Tohti had received a visa and permission from Central Nationalities University in Beijing, where he teaches, to attend an April 19-25 academic conference in Turkey, along with four other Uyghur academics from the Xinjiang regional capital, Urumqi.
But Chinese authorities accompanied him on a “vacation” to the resort island of Hainan, in southern China, and prevented him from leaving the country days ahead of the event, he said.
They feared what he might tell the foreign media about how the government has treated him, Tohti said.
The conference was an international panel on Turkic culture at Ege University in Izmir, Turkey. The identities of the other four Uyghur scholars barred from leaving the country weren't available.
‘Very sad’
“I’m very sad—not only because I am unable to attend the meeting to present my article, but because the Chinese government does not trust scholars,” Tohti said in an interview.

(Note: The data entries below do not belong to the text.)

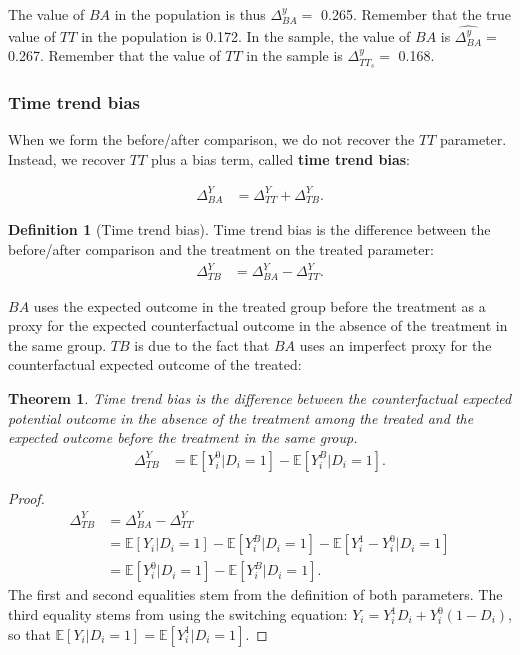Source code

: \documentclass[
]{book}
\newcommand{\esp}[1]{\mathbb{E}[ #1 ]}
\newtheorem{theorem}{Theorem}[chapter]
\theoremstyle{definition}
\newtheorem{definition}{Definition}[chapter]
\theoremstyle{definition}
\theoremstyle{definition}
\theoremstyle{definition}
\theoremstyle{remark}
\begin{document}
The value of \(BA\) in the population is thus \(\Delta^y_{BA}=\) 0.265.
Remember that the true value of \(TT\) in the population is 0.172.
In the sample, the value of \(BA\) is \(\hat{\Delta^y_{BA}}=\) 0.267.
Remember that the value of \(TT\) in the sample is \(\Delta^y_{TT_s}=\) 0.168.

\hypertarget{time-trend-bias}{%
\subsubsection{Time trend bias}\label{time-trend-bias}}

When we form the before/after comparison, we do not recover the \(TT\) parameter.
Instead, we recover \(TT\) plus a bias term, called \textbf{time trend bias}:

\begin{align*}
\Delta^Y_{BA} & =\Delta^Y_{TT}+\Delta^Y_{TB}.
\end{align*}

\begin{definition}[Time trend bias]
\protect\hypertarget{def:unnamed-chunk-26}{}{\label{def:unnamed-chunk-26} \iffalse (Time trend bias) \fi{} }Time trend bias is the difference between the before/after comparison and the treatment on the treated parameter:
\begin{align*}
\Delta^Y_{TB} & = \Delta^Y_{BA}-\Delta^Y_{TT} .
\end{align*}
\end{definition}

\(BA\) uses the expected outcome in the treated group before the treatment as a proxy for the expected counterfactual outcome in the absence of the treatment in the same group.
\(TB\) is due to the fact that \(BA\) uses an imperfect proxy for the counterfactual expected outcome of the treated:

\begin{theorem}
\protect\hypertarget{thm:TB}{}{\label{thm:TB} }Time trend bias is the difference between the counterfactual expected potential outcome in the absence of the treatment among the treated and the expected outcome before the treatment in the same group.
\begin{align*}
\Delta^Y_{TB} & = \esp{Y_i^0|D_i=1}-\esp{Y_i^B|D_i=1}.
\end{align*}
\end{theorem}

\begin{proof}
\iffalse{} {Proof. } \fi{}\begin{align*}
\Delta^Y_{TB} & = \Delta^Y_{BA}-\Delta^Y_{TT} \\
              & = \esp{Y_i|D_i=1}-\esp{Y^B_i|D_i=1}-\esp{Y_i^1-Y_i^0|D_i=1}\\
              & = \esp{Y_i^0|D_i=1}-\esp{Y_i^B|D_i=1}.
\end{align*}
The first and second equalities stem from the definition of both parameters.
The third equality stems from using the switching equation: \(Y_i=Y_i^1D_i+Y_i^0(1-D_i)\), so that \(\esp{Y_i|D_i=1}=\esp{Y^1_i|D_i=1}\).
\end{proof}
\end{document}
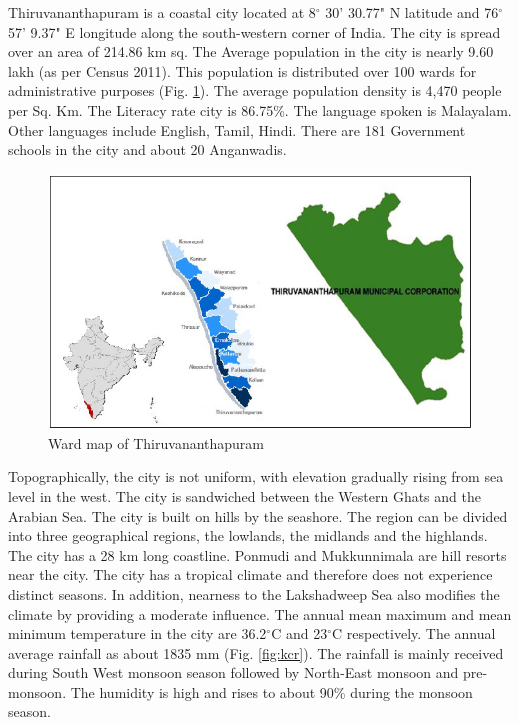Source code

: \documentclass[12pt,a4paper]{report}
\begin{document}
Thiruvananthapuram is a coastal city located at 8$^\circ$ 30' 30.77" N latitude and 76$^\circ$ 57' 9.37" E longitude along the south-western corner of India. The city is spread over an area of 214.86 km sq. The Average population in the city is nearly 9.60 lakh (as per Census 2011). This population is distributed over 100 wards for administrative purposes (Fig. \ref{fig:wardmapoftvm}). The average population density is 4,470 people per Sq. Km. The Literacy rate city is 86.75\%. The language spoken is Malayalam. Other languages include English, Tamil, Hindi. There are 181 Government schools in the city and about 20 Anganwadis.

\begin{figure}[H]
	\centering
	\includegraphics[width=0.85\linewidth]{ward_map_of_tvm}
	\caption{Ward map of Thiruvananthapuram}
	\label{fig:wardmapoftvm}
\end{figure}

Topographically, the city is not uniform, with elevation gradually rising from sea level in the west. The city is sandwiched between the Western Ghats and the Arabian Sea. The city is built on hills by the seashore. The region can be divided into three geographical regions, the lowlands, the midlands and the highlands. The city has a 28 km long coastline. Ponmudi and Mukkunnimala are hill resorts near the city.
The city has a tropical climate and therefore does not experience distinct seasons. In addition, nearness to the Lakshadweep Sea also modifies the climate by providing a moderate influence. The annual mean maximum and mean minimum temperature in the city are 36.2$^\circ$C and 23$^\circ$C respectively. The annual average rainfall as about 1835 mm (Fig. \ref{fig:kcr}). The rainfall is mainly received during South West monsoon season followed by North-East monsoon and pre-monsoon. The humidity is high and rises to about 90\% during the monsoon season.
\end{document}
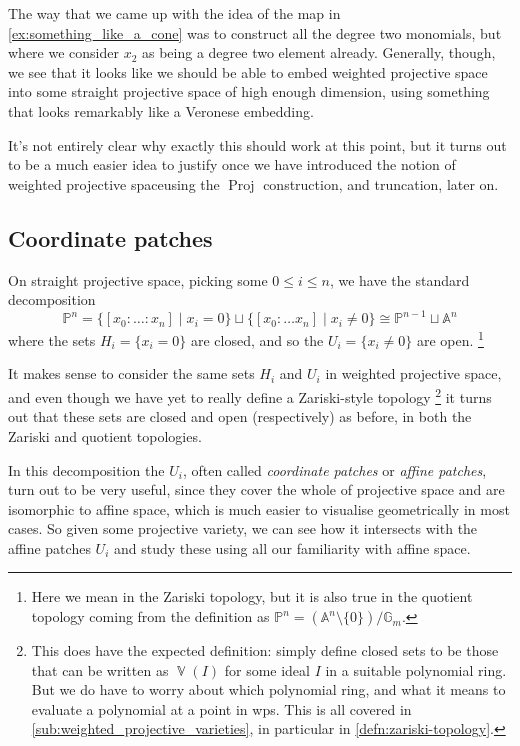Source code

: \documentclass[10pt,notitlepage]{article}
\numberwithin{equation}{subsection}
\DeclareMathOperator{\proj}{Proj}
\DeclareMathOperator{\van}{\mathbb{V}}
\newcommand{\aff}{\mathbb{A}}
\newcommand{\pee}{\mathbb{P}}
\newcommand{\gm}{\mathbb{G}_m}
\begin{document}
    The way that we came up with the idea of the map in \cref{ex:something_like_a_cone} was to construct all the degree two monomials, but where we consider $x_2$ as being a degree two element already.
    Generally, though, we see that it looks like we should be able to embed weighted projective space into some straight projective space of high enough dimension, using something that looks remarkably like a Veronese embedding.

    It's not entirely clear why exactly this should work at this point, but it turns out to be a much easier idea to justify once we have introduced the notion of weighted projective spaceusing the $\proj$ construction, and truncation, later on.





    \subsection{Coordinate patches} %
    \label{sub:coordinate_patches}

    On straight projective space, picking some $0\leqslant i\leqslant n$, we have the standard decomposition
    \[
        \pee^n = \{[x_0:\ldots:x_n]\mid x_i=0\}\sqcup\{[x_0:\ldots x_n]\mid x_i\neq0\} \cong \pee^{n-1}\sqcup\aff^n
    \]
    where the sets $H_i=\{x_i=0\}$ are closed, and so the $U_i=\{x_i\neq0\}$ are open.%
    \footnote{%
        Here we mean in the Zariski topology, but it is also true in the quotient topology coming from the definition as \mbox{$\pee^n=(\aff^n\setminus\{0\})/\gm$}.%
    }

    It makes sense to consider the same sets $H_i$ and $U_i$ in weighted projective space, and even though we have yet to really define a Zariski-style topology%
    \footnote{%
        This does have the expected definition: simply define closed sets to be those that can be written as $\van(I)$ for some ideal $I$ in a suitable polynomial ring.
        But we do have to worry about which polynomial ring, and what it means to evaluate a polynomial at a point in wps.
        This is all covered in \cref{sub:weighted_projective_varieties}, in particular in \cref{defn:zariski-topology}.%
    } it turns out that these sets are closed and open (respectively) as before, in both the Zariski and quotient topologies.

    In this decomposition the $U_i$, often called \emph{coordinate patches} or \emph{affine patches}, turn out to be very useful, since they cover the whole of projective space and are isomorphic to affine space, which is much easier to visualise geometrically in most cases.
    So given some projective variety, we can see how it intersects with the affine patches $U_i$ and study these using all our familiarity with affine space.
\end{document}
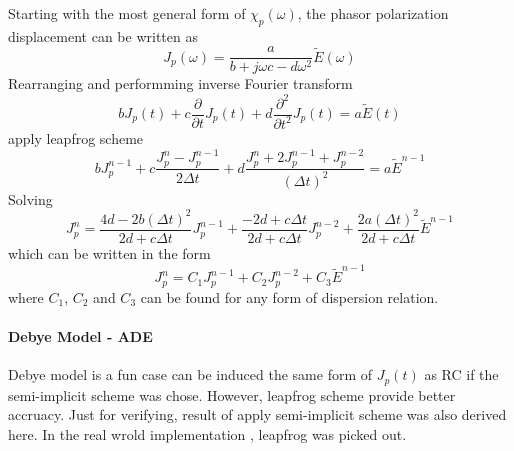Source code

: Starting with the most general form of $\chi_p(\omega)$, the phasor polarization displacement can be written
as
\begin{equation}
  J_p(\omega) = \frac{a}{b + j\omega c - d\omega^2}\widetilde{E}(\omega)
\end{equation}
Rearranging and performming inverse Fourier transform 
\begin{equation}
  bJ_p(t) + c \frac{\partial}{\partial t}J_p(t) + d \frac{\partial ^2}{\partial t^2}J_p(t) = a\widetilde{E}(t)
\end{equation}
apply leapfrog scheme 
\begin{equation}
  bJ_p^{n-1} + c \frac{J_p^n - J_p^{n-1}}{2\Delta t} + d \frac{J_p^n + 2J_p^{n-1} + J_p^{n-2}}{(\Delta t)^2} = a\widetilde{E}^{n-1}
\end{equation}
Solving 
\begin{equation}
  J_p^n = \frac{4d-2b(\Delta t)^2}{2d+c\Delta t}J_p^{n-1} + \frac{-2d+c\Delta t}{2d+c\Delta t}J_p^{n-2} + \frac{2a(\Delta t)^2}{2d+c\Delta t}\widetilde{E}^{n-1}
\end{equation}
which can be written in the form 
\begin{equation}
  J_p^n = C_1 J_p^{n-1} + C_2 J_p^{n-2} + C_3 \widetilde{E}^{n-1}
\end{equation}
where $C_1$, $C_2$ and $C_3$ can be found for any form of dispersion relation.



\paragraph{{\msjh Debye Model - ADE}}
Debye model is a fun case can be induced the same form of $J_p(t)$ as RC if the semi-implicit scheme was chose. However,
leapfrog scheme provide better accruacy. Just for verifying, result of apply semi-implicit scheme was also derived
here. In the real wrold implementation \textit{}, leapfrog was picked out.

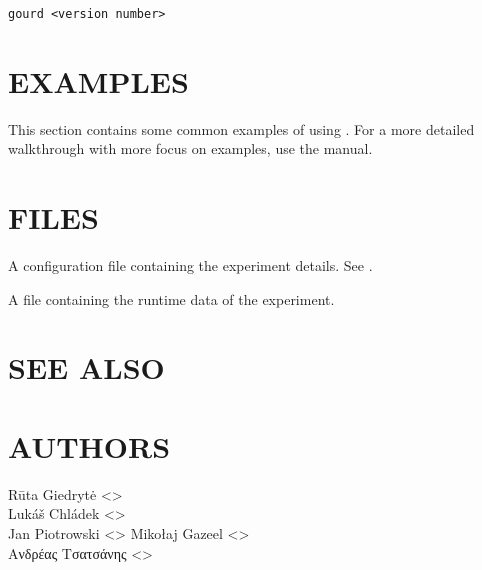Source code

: \documentclass[a4paper,english]{article}
\begin{document}
\begin{adjustwidth}{18pt}{0pt}
                \texttt{gourd <version number>}



    \section{EXAMPLES}

        This section contains some common examples of using .
        For a more detailed walkthrough with more focus on examples, use the  manual.


    \section{FILES}

        \begin{Description}[Files]\setlength{\itemsep}{0cm}
            \item[\File{gourd.toml}] A configuration file containing the experiment details. See .
            \item[\File{<experiment-dir>/<experiment-number>.lock}] A file containing the runtime data of the experiment.
        \end{Description}

    \section{SEE ALSO}



    \section{AUTHORS}
    Rūta Giedrytė <>\\[0.1cm]\MANbr
    Lukáš Chládek <>\\[0.1cm]\MANbr
    Jan Piotrowski <>
    Mikołaj Gazeel <>\\[0.1cm]\MANbr
    Ανδρέας Τσατσάνης <>\\[0.1cm]\MANbr
\end{adjustwidth}
\end{document}

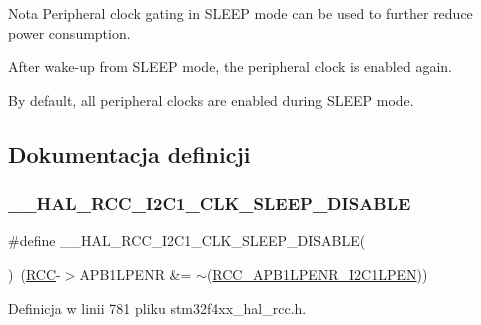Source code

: \begin{DoxyNote}{Nota}
Peripheral clock gating in S\+L\+E\+EP mode can be used to further reduce power consumption. 

After wake-\/up from S\+L\+E\+EP mode, the peripheral clock is enabled again. 

By default, all peripheral clocks are enabled during S\+L\+E\+EP mode. 
\end{DoxyNote}


\subsection{Dokumentacja definicji}
\mbox{\label{group___r_c_c___a_p_b1___low_power___enable___disable_gac7dc1c5239cd70bee94eefa3d91cdd7a}} 
\subsubsection{\texorpdfstring{\+\_\+\+\_\+\+H\+A\+L\+\_\+\+R\+C\+C\+\_\+\+I2\+C1\+\_\+\+C\+L\+K\+\_\+\+S\+L\+E\+E\+P\+\_\+\+D\+I\+S\+A\+B\+LE}{\_\_HAL\_RCC\_I2C1\_CLK\_SLEEP\_DISABLE}}
{\footnotesize\ttfamily \#define \+\_\+\+\_\+\+H\+A\+L\+\_\+\+R\+C\+C\+\_\+\+I2\+C1\+\_\+\+C\+L\+K\+\_\+\+S\+L\+E\+E\+P\+\_\+\+D\+I\+S\+A\+B\+LE(\begin{DoxyParamCaption}{ }\end{DoxyParamCaption})~(\hyperlink{group___peripheral__declaration_ga74944438a086975793d26ae48d5882d4}{R\+CC}-\/$>$A\+P\+B1\+L\+P\+E\+NR \&= $\sim$(\hyperlink{group___peripheral___registers___bits___definition_ga33286469d0a9b9fedbc2b60aa6cd7da7}{R\+C\+C\+\_\+\+A\+P\+B1\+L\+P\+E\+N\+R\+\_\+\+I2\+C1\+L\+P\+EN}))}



Definicja w linii 781 pliku stm32f4xx\+\_\+hal\+\_\+rcc.\+h.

“Even [majority] Han Chinese scholars are refused the right to travel outside of the country to present their work.”
Tohti, who holds a valid Chinese passport, said in his open letter that according to China’s Law on Civil Rules of Exit and Entry, authorities may refuse exit or entry only to Chinese citizens who hold invalid, altered, or forged travel documents.
The Chinese Constitution prohibits “unlawful detention and other means of illegal deprivation or restriction of personal freedom of its citizens.”
“I am a citizen in possession of proper identification, and the government has no factual or legal basis to prohibit me from leaving the country—this is clearly illegal,” Tohti said.
Tohti said he had received invitations to seminars in Hungary and the Netherlands during May, but his requests for permission to travel have gone unanswered.
“For now, I am continuing to work on a paper about Chinese policies towards the Uyghurs, and I hold lectures each week. But I am restricted to speaking at my own university and I am being carefully watched by [plainclothes] officers,” Tohti said.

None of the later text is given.